For Osme, With Love and Squalor (and Skeptikós)

An-Allegory-of-the-Sense-of-Smell-xx-Nicolaes-Maes
The fall of my senior year of high school, I lost my sense of smell. It happened gradually, perhaps, or perhaps it didn’t. Before I lost it, I was not the sort of person who exclaims over how good things smell, or how bad, though there were scents that made me feel happy and sprightly, like pine sap, or dangerously zippy, like gasoline. Now that I can’t smell, I see my smelling life as one that blundered along a bland path whose borders teamed with scents I never bothered to notice.

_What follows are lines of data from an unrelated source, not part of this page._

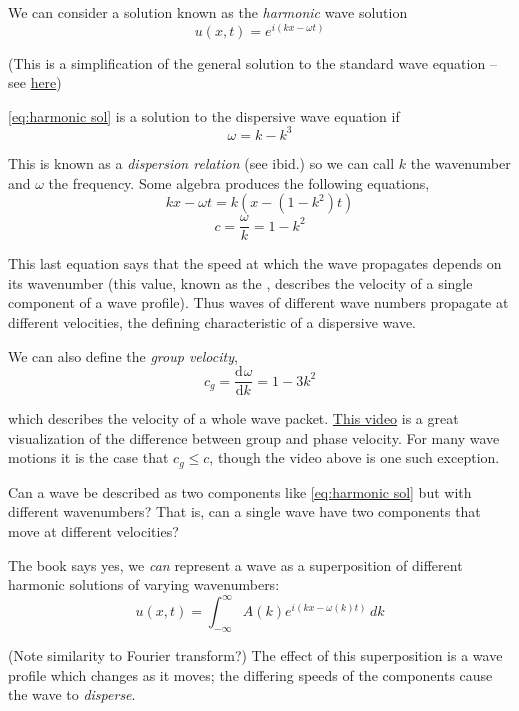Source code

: \documentclass[12pt]{article}
\def\tab{\indent\hspace{15pt}}
\def\D{\mathrm{d}}
\newcommand{\diff}[3][]{\ensuremath{\frac{\D^{#1} #2}{\D #3^{#1}}}}
\begin{document}
We can consider a solution known as the \textit{harmonic} wave solution
\begin{equation}
	u(x, t) = e^{i(kx - \omega t)}
	\label{eq:harmonic sol}
\end{equation}

(This is a simplification of the general solution to the standard wave equation -- see \href{https://github.com/snoopboopsnoop/math-126-notes/blob/main/Physics%20105/Section%208%20notes.pdf}{here})

\tab\eqref{eq:harmonic sol} is a solution to the dispersive wave equation if
\begin{equation}
	\omega = k - k^3
\end{equation}

This is known as a \textit{dispersion relation} (see ibid.) so we can call $k$ the wavenumber and $\omega$ the frequency. Some algebra produces the following equations,
\begin{equation*}
	kx - \omega t = k(x-(1-k^2)t)
\end{equation*}
\begin{equation}
	c = \frac{\omega}{k} = 1 - k^2
\end{equation}

This last equation says that the speed at which the wave propagates depends on its wavenumber (this value, known as the , describes the velocity of a single component of a wave profile). Thus waves of different wave numbers propagate at different velocities, the defining characteristic of a dispersive wave.\medbreak

We can also define the \textit{group velocity},
\begin{equation}
	c_g = \diff{\omega}{k} = 1 - 3k^2
\end{equation}

which describes the velocity of a whole wave packet. \href{https://www.youtube.com/watch?v=tlM9vq-bepA}{This video} is a great visualization of the difference between group and phase velocity. For many wave motions it is the case that $c_g \leq c$, though the video above is one such exception.

\begin{aside}
	Can a wave be described as two components like \eqref{eq:harmonic sol} but with different wavenumbers? That is, can a single wave have two components that move at different velocities?
\end{aside}

The book says yes, we \textit{can} represent a wave as a superposition of different harmonic solutions of varying wavenumbers:
\begin{equation}
	u(x, t) = \int_{-\infty}^{\infty} A(k) e^{i(kx - \omega(k)t)}\, dk
\end{equation}

(Note similarity to Fourier transform?) The effect of this superposition is a wave profile which changes as it moves; the differing speeds of the components cause the wave to \textit{disperse}.
\end{document}
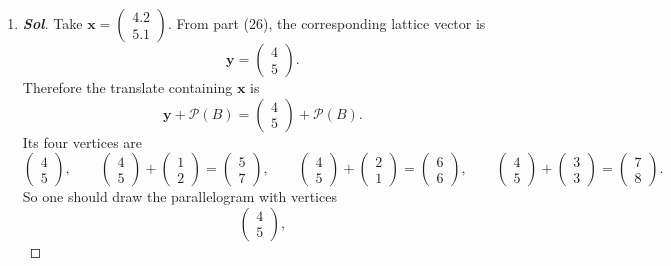 \begin{enumerate}
	\item\begin{proof}[\normalfont\color{magenta}\bfseries Sol]
Take $
\mathbf x=
\begin{pmatrix}
4.2\\
5.1
\end{pmatrix}$. From part (26), the corresponding lattice vector is
\[
\mathbf y=
\begin{pmatrix}
4\\
5
\end{pmatrix}.
\]
Therefore the translate containing \(\mathbf x\) is
\[
\mathbf y+\mathcal P(B)
=
\begin{pmatrix}
4\\
5
\end{pmatrix}
+\mathcal P(B).
\]
Its four vertices are
\[
\begin{pmatrix}
4\\
5
\end{pmatrix},
\qquad
\begin{pmatrix}
4\\
5
\end{pmatrix}
+
\begin{pmatrix}
1\\
2
\end{pmatrix}
=
\begin{pmatrix}
5\\
7
\end{pmatrix},
\qquad
\begin{pmatrix}
4\\
5
\end{pmatrix}
+
\begin{pmatrix}
2\\
1
\end{pmatrix}
=
\begin{pmatrix}
6\\
6
\end{pmatrix},
\qquad
\begin{pmatrix}
4\\
5
\end{pmatrix}
+
\begin{pmatrix}
3\\
3
\end{pmatrix}
=
\begin{pmatrix}
7\\
8
\end{pmatrix}.
\]
So one should draw the parallelogram with vertices
\[
\boxed{
\begin{pmatrix}
	4\\
	5
\end{pmatrix},
}\]
\end{proof}
\end{enumerate}
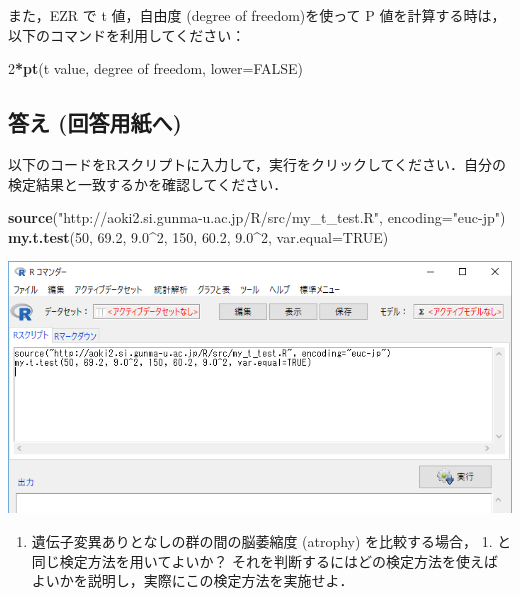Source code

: \documentclass[11pt,]{problemset}
\newenvironment{Shaded}{\begin{snugshade}}{\end{snugshade}}
\newcommand{\DataTypeTok}[1]{\textcolor[rgb]{0.13,0.29,0.53}{#1}}
\newcommand{\DecValTok}[1]{\textcolor[rgb]{0.00,0.00,0.81}{#1}}
\newcommand{\FloatTok}[1]{\textcolor[rgb]{0.00,0.00,0.81}{#1}}
\newcommand{\KeywordTok}[1]{\textcolor[rgb]{0.13,0.29,0.53}{\textbf{#1}}}
\newcommand{\NormalTok}[1]{#1}
\newcommand{\OperatorTok}[1]{\textcolor[rgb]{0.81,0.36,0.00}{\textbf{#1}}}
\newcommand{\OtherTok}[1]{\textcolor[rgb]{0.56,0.35,0.01}{#1}}
\newcommand{\StringTok}[1]{\textcolor[rgb]{0.31,0.60,0.02}{#1}}
\providecommand{\tightlist}{%
  \setlength{\itemsep}{0pt}\setlength{\parskip}{0pt}}
\begin{document}
また，EZR で t 値，自由度 (degree of freedom)を使って P
値を計算する時は，以下のコマンドを利用してください：

\begin{Shaded}
\begin{Highlighting}[]
\DecValTok{2}\OperatorTok{*}\KeywordTok{pt}\NormalTok{(t value, degree of freedom, }\DataTypeTok{lower=}\OtherTok{FALSE}\NormalTok{)}
\end{Highlighting}
\end{Shaded}

\hypertarget{-}{%
\subsection{答え (回答用紙へ)}\label{-}}

以下のコードをRスクリプトに入力して，実行をクリックしてください．自分の検定結果と一致するかを確認してください．

\begin{Shaded}
\begin{Highlighting}[]
\KeywordTok{source}\NormalTok{(}\StringTok{"http://aoki2.si.gunma-u.ac.jp/R/src/my_t_test.R"}\NormalTok{, }\DataTypeTok{encoding=}\StringTok{"euc-jp"}\NormalTok{)}
\KeywordTok{my.t.test}\NormalTok{(}\DecValTok{50}\NormalTok{, }\FloatTok{69.2}\NormalTok{, }\FloatTok{9.0}\OperatorTok{^}\DecValTok{2}\NormalTok{, }\DecValTok{150}\NormalTok{, }\FloatTok{60.2}\NormalTok{, }\FloatTok{9.0}\OperatorTok{^}\DecValTok{2}\NormalTok{, }\DataTypeTok{var.equal=}\OtherTok{TRUE}\NormalTok{)}
\end{Highlighting}
\end{Shaded}

\begin{center}\includegraphics[width=0.9\linewidth]{pic/myttest01cut} \end{center}

\begin{enumerate}
\def\labelenumi{\arabic{enumi}.}
\setcounter{enumi}{1}
\tightlist
\item
  遺伝子変異ありとなしの群の間の脳萎縮度 (atrophy) を比較する場合， 1.
  と同じ検定方法を用いてよいか？
  それを判断するにはどの検定方法を使えばよいかを説明し，実際にこの検定方法を実施せよ．
\end{enumerate}
\end{document}
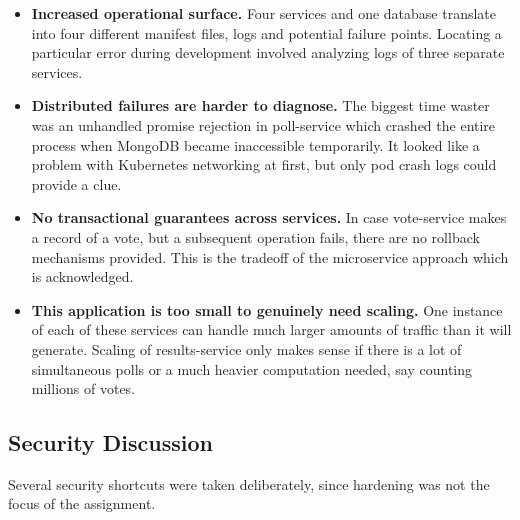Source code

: \begin{itemize}
    \item \textbf{Increased operational surface.} Four services and one database translate into four different manifest files, logs and potential failure points. Locating a particular error during development involved analyzing logs of three separate services.

    \item \textbf{Distributed failures are harder to diagnose.} The biggest time waster was an unhandled promise rejection in poll-service which crashed the entire process when MongoDB became inaccessible temporarily. It looked like a problem with Kubernetes networking at first, but only pod crash logs could provide a clue.

    \item \textbf{No transactional guarantees across services.} In case vote-service makes a record of a vote, but a subsequent operation fails, there are no rollback mechanisms provided. This is the tradeoff of the microservice approach which is acknowledged.

    \item \textbf{This application is too small to genuinely need
        scaling.} One instance of each of these services can handle much larger amounts of traffic than it will generate. Scaling of results-service only makes sense if there is a lot of simultaneous polls or a much heavier computation needed, say counting millions of votes.
\end{itemize}

\subsection{Security Discussion}

Several security shortcuts were taken deliberately, since hardening was
not the focus of the assignment.

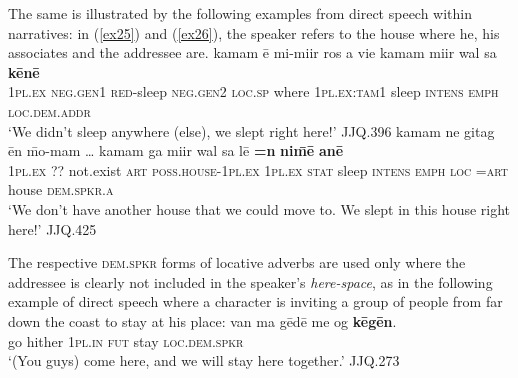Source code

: \documentclass[output=paper
,modfonts
,nonflat]{langsci/langscibook}
\begin{document}
\noindent
The same is illustrated by the following examples from direct speech within narratives: in (\ref{ex25}) and (\ref{ex26}), the speaker refers to the house where he, his associates and the addressee are. 
\ea	\label{ex25}
\gll		kamam 	\=e 			mi-mi{\textquotesingle}ir 	ros 		a 			vie				kamam 		mi{\textquotesingle}ir 	wal 	sa 		\textbf{k\=en\=e}		\\
\textsc{1pl.ex}	\textsc{neg.gen1}	\textsc{red-}sleep	\textsc{neg.gen2}	\textsc{loc.sp}	where		\textsc{1pl.ex:tam1}		sleep	\textsc{intens}	\textsc{emph}	\textsc{loc.dem.addr} \\
\glt	`We didn't sleep anywhere (else), we slept right here!'				\hfill{JJQ.396}
\z
\ea	\label{ex26}
\gll		kamam	ne 	gitag 	\=en 	\=mo-mam 					{\ob}\dots{\cb}				kamam ga		mi{\textquotesingle}ir	wal		sa		l\=e		\textbf{=n}	\textbf{ni\=m\=e}		\textbf{an\=e}	\\
\textsc{1pl.ex}	\textsc{??}		not.exist		\textsc{art}	\textsc{poss.house-1pl.ex}		{}	\textsc{1pl.ex}	\textsc{stat}	sleep	\textsc{intens}	\textsc{emph}	\textsc{loc}	\textsc{=art}	house		\textsc{dem.spkr.a}		\\
\glt	`We don't have another house that we could move to. We slept in this house right here!'		\hfill{JJQ.425}
\z

\noindent
The respective \textsc{dem.spkr} forms of locative adverbs are used only where the addressee is clearly not included in the speaker's \textit{here-space}, as in the following example of direct speech where a character is inviting a group of people from far down the coast to stay at his place:
\ea	\label{ex27}
\gll		van 	ma 		g\=ed\=e		me	{\textquotesingle}og \textbf{k\=eg\=en}.		\\
		go		hither		\textsc{1pl.in}	\textsc{fut}	stay	\textsc{loc.dem.spkr}		\\
\glt	`(You guys) come here, and we will stay here together.'		\hfill{JJQ.273}
\z
\end{document}
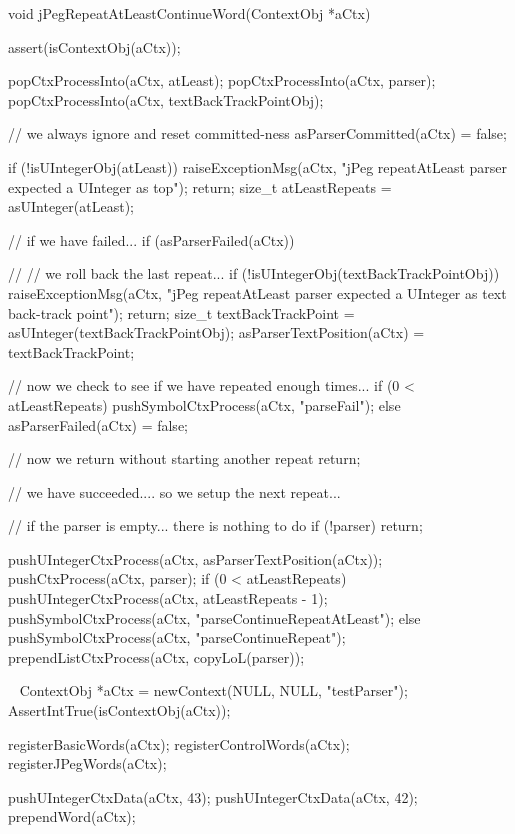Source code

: \startCCode
void jPegRepeatAtLeastContinueWord(ContextObj *aCtx) {
  assert(isContextObj(aCtx));
  
  popCtxProcessInto(aCtx, atLeast);
  popCtxProcessInto(aCtx, parser);
  popCtxProcessInto(aCtx, textBackTrackPointObj);
    
  // we always ignore and reset committed-ness
  asParserCommitted(aCtx) = false;
  
  if (!isUIntegerObj(atLeast)) {
    raiseExceptionMsg(aCtx,
      "jPeg repeatAtLeast parser expected a UInteger as top");
    return;
  }
  size_t atLeastRepeats = asUInteger(atLeast);
  
  // if we have failed...
  if (asParserFailed(aCtx)) {
    //
    // we roll back the last repeat...
    if (!isUIntegerObj(textBackTrackPointObj)) {
      raiseExceptionMsg(aCtx,
        "jPeg repeatAtLeast parser expected a UInteger as text back-track point");
      return;
    }
    size_t textBackTrackPoint = asUInteger(textBackTrackPointObj);
    asParserTextPosition(aCtx) = textBackTrackPoint;
    
    // now we check to see if we have repeated enough times...
    if (0 < atLeastRepeats) {
      pushSymbolCtxProcess(aCtx, "parseFail");
    } else {
      asParserFailed(aCtx) = false;
    }
    
    // now we return without starting another repeat
    return;
  }
  
  // we have succeeded.... so we setup the next repeat...
  
  // if the parser is empty... there is nothing to do
  if (!parser) return;

  pushUIntegerCtxProcess(aCtx, asParserTextPosition(aCtx));
  pushCtxProcess(aCtx, parser);
  if (0 < atLeastRepeats) {
    pushUIntegerCtxProcess(aCtx, atLeastRepeats - 1);
    pushSymbolCtxProcess(aCtx, "parseContinueRepeatAtLeast");
  } else {
    pushSymbolCtxProcess(aCtx, "parseContinueRepeat");
  }
  prependListCtxProcess(aCtx, copyLoL(parser));
}
\stopCCode

\CTestsSuiteSetup\
\startCTest
  ContextObj *aCtx = newContext(NULL, NULL, "testParser");
  AssertIntTrue(isContextObj(aCtx));
  
  registerBasicWords(aCtx);
  registerControlWords(aCtx);
  registerJPegWords(aCtx);
  
  pushUIntegerCtxData(aCtx, 43);
  pushUIntegerCtxData(aCtx, 42);
  prependWord(aCtx);
\stopCTest


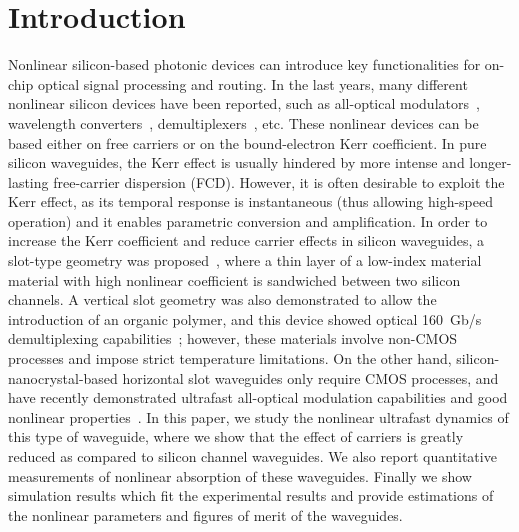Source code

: \documentclass[10pt,letterpaper]{article}
\begin{document}
\section{Introduction}
Nonlinear silicon-based photonic devices can introduce key functionalities for on-chip optical signal processing and routing. In the last years, many different nonlinear silicon devices have been reported, such as all-optical modulators~\cite{Almeida2004a}, wavelength converters~\cite{Lee2009}, demultiplexers~\cite{Koos2009}, etc. These nonlinear devices can be based either on free carriers or on the bound-electron Kerr coefficient. In pure silicon waveguides, the Kerr effect is usually hindered by more intense and longer-lasting free-carrier dispersion (FCD). However, it is often desirable to exploit the Kerr effect, as its temporal response is instantaneous (thus allowing high-speed operation) and it enables parametric conversion and amplification. In order to increase the Kerr coefficient and reduce carrier effects in silicon waveguides, a slot-type geometry was proposed~\cite{Sanchis2007}, where a thin layer of a low-index material material with high nonlinear coefficient is sandwiched between two 
silicon channels. A vertical slot geometry was also demonstrated to allow the introduction of an organic polymer, and this device showed optical 160~Gb/s demultiplexing capabilities~\cite{Koos2009}; however, these materials involve non-CMOS processes and impose strict temperature limitations. On the other hand, silicon-nanocrystal-based horizontal slot waveguides only require CMOS processes, and have recently demonstrated ultrafast all-optical modulation capabilities and good nonlinear properties~\cite{Spano2009, Martinez2010a, Otona, Trita2011}. In this paper, we study the nonlinear ultrafast dynamics of this type of waveguide, where we show that the effect of carriers is greatly reduced as compared to silicon channel waveguides. We also report quantitative measurements of nonlinear absorption of these waveguides. Finally we show simulation results which fit the experimental results and provide estimations of the nonlinear parameters and figures of merit of the waveguides.
\end{document}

The medical name for not being able to smell is anosmia, literally “no smell,” from the Greek an and osme.  Anosmia has many causes, some of them temporary, like the common cold or the flu, some visible, like polyps and tumors, and some linked to blunt traumas, or diseases, like Alzheimer’s, which damage the olfactory pathway — the path that connects the nerves in our noses to receptors in our brains. In my case, the cause isn’t clear. The doctor who examined me found no tumors or polyps or signs of nasal tissue damage; it was as though my brain had simply stopped talking to my nose one day and decided, thereafter, that she didn’t need the company.

sense-of-smell

My own, unfounded, hypothesis involves massive amounts of chlorine and a small amount of bleach: my senior year, I was swimming for three to five hours a day. When I dyed my hair platinum, half of it fell out, and maybe my nose did as well. I like to think of it that way, lying clean and pristine on the white tiled floor, watching the long forms and wavelets of the freestylers up above.

If I were given a choice of which sense to lose, I’d pick the one I was dealt, as I think many people would. But the caveat with losing your sense of smell is the accompaniments you purportedly lose with it: your taste and your memories. Indeed, the first thing most people ask when they find out I can’t smell is some variation of “so, does that mean you can’t taste?” The answer is that at first, I couldn’t, which lent me an ability, much admired in my freshman dorm, to glug double shots of cheap vodka without wincing. Over time, though, my taste came back, and today I’d like to think it’s not so different from my smelling taste, though my love of texture and tolerance for spice and salt have remained high.

bananas

As far as memory goes, mine seems pretty solid, but when I rifle back to my teens and childhood, none of the memories are scented, except one, in which I am barefoot in my little garden, and I find a dusky red tomato tucked among the leaves, and when I snap it and hold it in my hand, it smells of warm, powdery dirt.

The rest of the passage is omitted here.